Cuenta, también, que en el Seminario tenía un compañero tan estricto en todo, que no probaba la cerveza, y no levantaba los ojos del suelo ni tan siquiera para recrearse en las bellezas de la naturaleza. Años después se lo encontró perdido, alcoholizado y mal casado. El exceso de rigor puede llevar a la perdición. Juan XXIII dejó escrito en su Diario: «De muchas cosas me arrepiento de mi vida pasada, de tantas pequeñas miserias, ruindades, orgullos y vanidades, faltas de caridad, omisiones por doquier, pero no de haber sabido disfrutar de las menudencias que el Señor ha puesto en mi camino. Y de no haber desaprovechado cuantas ocasiones he tenido de reír, siempre que no fuera a costa del prójimo».
RAFAEL NAVARRETE, JESUITA, LICENCIADO en Filosofía y Teología hace una oportuna consideración sobre la felicidad cristiana: los cristianos estamos educados para rechazar todo cuanto pueda parecer egoísmo pero, ¡ojo!, «cuando un hombre o una mujer se sienten satisfechos, empiezan a mirar a los demás con amor; solo una fuente que está llena deja pasar gozosamente el agua. Ningún hombre feliz puede hacer daño a otro».

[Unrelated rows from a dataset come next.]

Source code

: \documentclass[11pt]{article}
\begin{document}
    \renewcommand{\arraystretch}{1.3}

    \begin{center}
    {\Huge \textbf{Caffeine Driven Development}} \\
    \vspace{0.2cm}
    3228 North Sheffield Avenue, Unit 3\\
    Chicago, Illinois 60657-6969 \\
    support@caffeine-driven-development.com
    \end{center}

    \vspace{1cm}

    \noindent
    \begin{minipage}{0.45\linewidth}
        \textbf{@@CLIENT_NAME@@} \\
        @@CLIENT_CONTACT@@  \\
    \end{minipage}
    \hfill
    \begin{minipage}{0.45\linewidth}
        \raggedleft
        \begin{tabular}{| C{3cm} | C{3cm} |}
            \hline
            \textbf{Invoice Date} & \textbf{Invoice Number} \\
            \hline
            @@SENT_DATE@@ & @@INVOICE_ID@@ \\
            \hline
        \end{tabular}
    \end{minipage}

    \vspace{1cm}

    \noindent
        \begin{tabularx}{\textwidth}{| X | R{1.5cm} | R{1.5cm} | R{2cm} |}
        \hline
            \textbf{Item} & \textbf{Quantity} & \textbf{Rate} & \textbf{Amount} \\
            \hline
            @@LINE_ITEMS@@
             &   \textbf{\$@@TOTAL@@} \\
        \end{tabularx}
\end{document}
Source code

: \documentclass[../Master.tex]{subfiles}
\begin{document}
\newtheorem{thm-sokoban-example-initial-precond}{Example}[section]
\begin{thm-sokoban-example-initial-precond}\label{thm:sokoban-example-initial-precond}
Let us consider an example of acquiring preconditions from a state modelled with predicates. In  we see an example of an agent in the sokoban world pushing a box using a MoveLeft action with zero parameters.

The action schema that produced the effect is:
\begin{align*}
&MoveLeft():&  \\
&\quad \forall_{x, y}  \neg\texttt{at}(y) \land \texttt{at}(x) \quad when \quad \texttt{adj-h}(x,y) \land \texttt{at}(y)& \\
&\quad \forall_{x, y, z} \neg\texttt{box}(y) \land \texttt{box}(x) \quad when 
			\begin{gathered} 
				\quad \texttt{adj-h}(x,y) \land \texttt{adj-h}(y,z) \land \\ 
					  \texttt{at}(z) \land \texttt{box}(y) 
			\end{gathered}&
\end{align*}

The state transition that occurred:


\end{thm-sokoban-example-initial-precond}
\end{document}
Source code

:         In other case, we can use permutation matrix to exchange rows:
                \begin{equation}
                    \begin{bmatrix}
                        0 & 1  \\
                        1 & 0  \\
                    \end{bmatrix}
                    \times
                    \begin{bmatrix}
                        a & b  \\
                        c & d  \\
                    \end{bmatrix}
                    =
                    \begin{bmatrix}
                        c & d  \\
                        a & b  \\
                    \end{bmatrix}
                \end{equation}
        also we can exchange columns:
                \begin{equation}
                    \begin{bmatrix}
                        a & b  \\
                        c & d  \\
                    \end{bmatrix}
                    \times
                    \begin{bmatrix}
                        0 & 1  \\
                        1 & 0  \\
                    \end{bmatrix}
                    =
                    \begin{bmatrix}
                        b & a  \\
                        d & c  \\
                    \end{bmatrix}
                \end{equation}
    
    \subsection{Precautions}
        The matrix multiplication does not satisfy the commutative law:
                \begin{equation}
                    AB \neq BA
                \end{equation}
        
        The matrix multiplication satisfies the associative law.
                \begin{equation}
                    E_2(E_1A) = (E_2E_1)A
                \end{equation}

Es una reflexión que nos invita a un razonable egoísmo. Cuando dejamos de hacer algo que nos mortifica, y disfrutamos de ello, es una forma de dar gracias a Dios que nos permite ese placer, siempre que no le ofenda. Nunca podemos sentirnos culpables de pasarlo bien. Muy por el contrario, ser felices para hacer felices a los demás, es una medida de hondas raíces cristianas.
UN CRISTIANO, RAZONABLEMENTE FELIZ, contempla el mundo con una visión optimista porque lo considera bueno, como salido de las manos de Dios.

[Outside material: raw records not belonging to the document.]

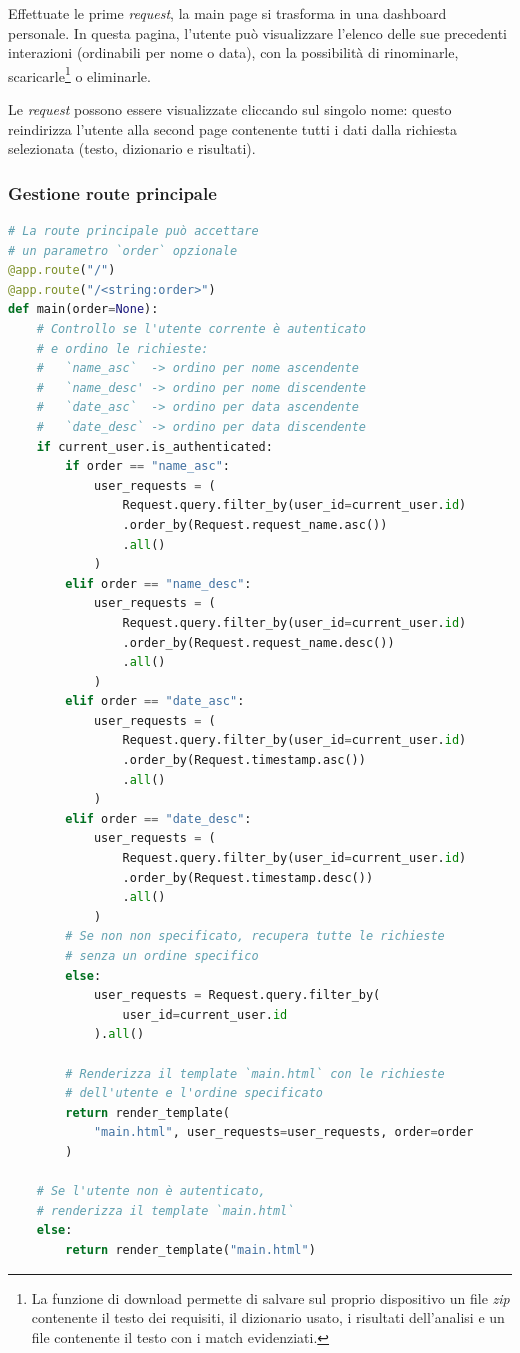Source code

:\documentclass[12pt]{report}
\begin{document}
Effettuate le prime \textit{request}, la \textsf{main page} si trasforma in una dashboard personale. In questa pagina, l'utente può visualizzare l'elenco delle sue precedenti interazioni (ordinabili per nome o data), con la possibilità di rinominarle, scaricarle\footnote{La funzione di download permette di salvare sul proprio dispositivo un file \textit{zip} contenente il testo dei requisiti, il dizionario usato, i risultati dell'analisi e un file contenente il testo con i match evidenziati.} o eliminarle.

Le \textit{request} possono essere visualizzate cliccando sul singolo nome: questo reindirizza l'utente alla \textsf{second page} contenente tutti i dati dalla richiesta selezionata (testo, dizionario e risultati).


\newpage
\subsubsection{Gestione route principale}
\begin{lstlisting}[language=Python]
# La route principale può accettare
# un parametro `order` opzionale
@app.route("/")
@app.route("/<string:order>")
def main(order=None):
    # Controllo se l'utente corrente è autenticato
    # e ordino le richieste:
    #   `name_asc`  -> ordino per nome ascendente
    #   `name_desc' -> ordino per nome discendente
    #   `date_asc`  -> ordino per data ascendente
    #   `date_desc` -> ordino per data discendente
    if current_user.is_authenticated:
        if order == "name_asc":
            user_requests = (
                Request.query.filter_by(user_id=current_user.id)
                .order_by(Request.request_name.asc())
                .all()
            )
        elif order == "name_desc":
            user_requests = (
                Request.query.filter_by(user_id=current_user.id)
                .order_by(Request.request_name.desc())
                .all()
            )
        elif order == "date_asc":
            user_requests = (
                Request.query.filter_by(user_id=current_user.id)
                .order_by(Request.timestamp.asc())
                .all()
            )
        elif order == "date_desc":
            user_requests = (
                Request.query.filter_by(user_id=current_user.id)
                .order_by(Request.timestamp.desc())
                .all()
            )
        # Se non non specificato, recupera tutte le richieste
        # senza un ordine specifico
        else:
            user_requests = Request.query.filter_by(
                user_id=current_user.id
            ).all()

        # Renderizza il template `main.html` con le richieste
        # dell'utente e l'ordine specificato
        return render_template(
            "main.html", user_requests=user_requests, order=order
        )

    # Se l'utente non è autenticato,
    # renderizza il template `main.html`
    else:
        return render_template("main.html")
\end{lstlisting}
\end{document}
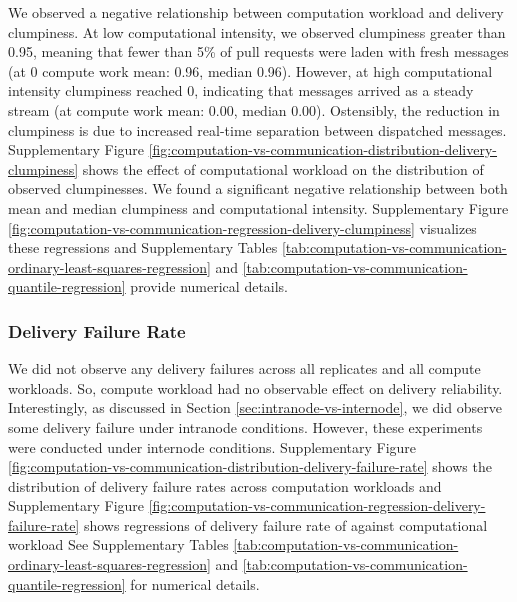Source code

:We observed a negative relationship between computation workload and delivery clumpiness.
At low computational intensity, we observed clumpiness greater than 0.95, meaning that fewer than 5\% of pull requests were laden with fresh messages (at 0 compute work mean: 0.96, median 0.96).
However, at high computational intensity clumpiness reached 0, indicating that messages arrived as a steady stream (at  compute work mean: 0.00, median 0.00).
Ostensibly, the reduction in clumpiness is due to increased real-time separation between dispatched messages.
Supplementary Figure \ref{fig:computation-vs-communication-distribution-delivery-clumpiness} shows the effect of computational workload on the distribution of observed clumpinesses.
We found a significant negative relationship between both mean and median clumpiness and computational intensity.
Supplementary Figure \ref{fig:computation-vs-communication-regression-delivery-clumpiness} visualizes these regressions and Supplementary Tables \ref{tab:computation-vs-communication-ordinary-least-squares-regression} and \ref{tab:computation-vs-communication-quantile-regression} provide numerical details.

\subsubsection{Delivery Failure Rate}

We did not observe any delivery failures across all replicates and all compute workloads.
So, compute workload had no observable effect on delivery reliability.
Interestingly, as discussed in Section \ref{sec:intranode-vs-internode}, we did observe some delivery failure under intranode conditions.
However, these experiments were conducted under internode conditions.
Supplementary Figure \ref{fig:computation-vs-communication-distribution-delivery-failure-rate} shows the distribution of delivery failure rates across computation workloads and Supplementary Figure \ref{fig:computation-vs-communication-regression-delivery-failure-rate} shows regressions of delivery failure rate of against computational workload
See Supplementary Tables \ref{tab:computation-vs-communication-ordinary-least-squares-regression} and \ref{tab:computation-vs-communication-quantile-regression} for numerical details.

Según Romano Guardini, Dios ama tiernamente el mundo. No solo al hombre, su criatura preferida, sino también a todas las cosas creadas. «El amor que Dios tiene por las cosas es algo esencial a la fe cristiana. A todas esas cosas sin alma humana y mudas para nosotros, el sol, las estrellas, los árboles, Dios las ama con tierno amor». Es decir, tienen una dignidad inferior al hombre, pero la tienen, y por eso es inmoral destruirlas por capricho.
El mundo, por tanto, es una buena noticia, pero si nos asomamos a los medios de comunicación, podemos sacar la impresión de todo lo contrario, de que es un desastre, y concluir que lo que predomina en ese mundo son las guerras, los desacuerdos entre naciones y particulares, y una maldad generalizada, de la que no quedan excluidos ni los que debían dar ejemplo, vg: los sacerdotes. Esto es así ya que, por desgracia, las malas noticias venden más que las buenas. En el mundo hay más buena gente que mala, pero parece ser que interesan más las noticias que se refieren a los malos, y que incluso los buenos se inclinan por informarse sobre los malos.
Hay un periodista, Antonio Coll, que ha salido al paso de esa visión pesimista mediante la publicación de un libro titulado Dios y los periódicos, en el que sostiene que si se lee con atención la prensa se aprecia que está llena de buenas noticias y que, obviamente, detrás de cada una de ellas se encuentra Dios. Y cita un montón de buenas noticias, que quizá pasan desapercibidas por no estar presentadas con grandes titulares.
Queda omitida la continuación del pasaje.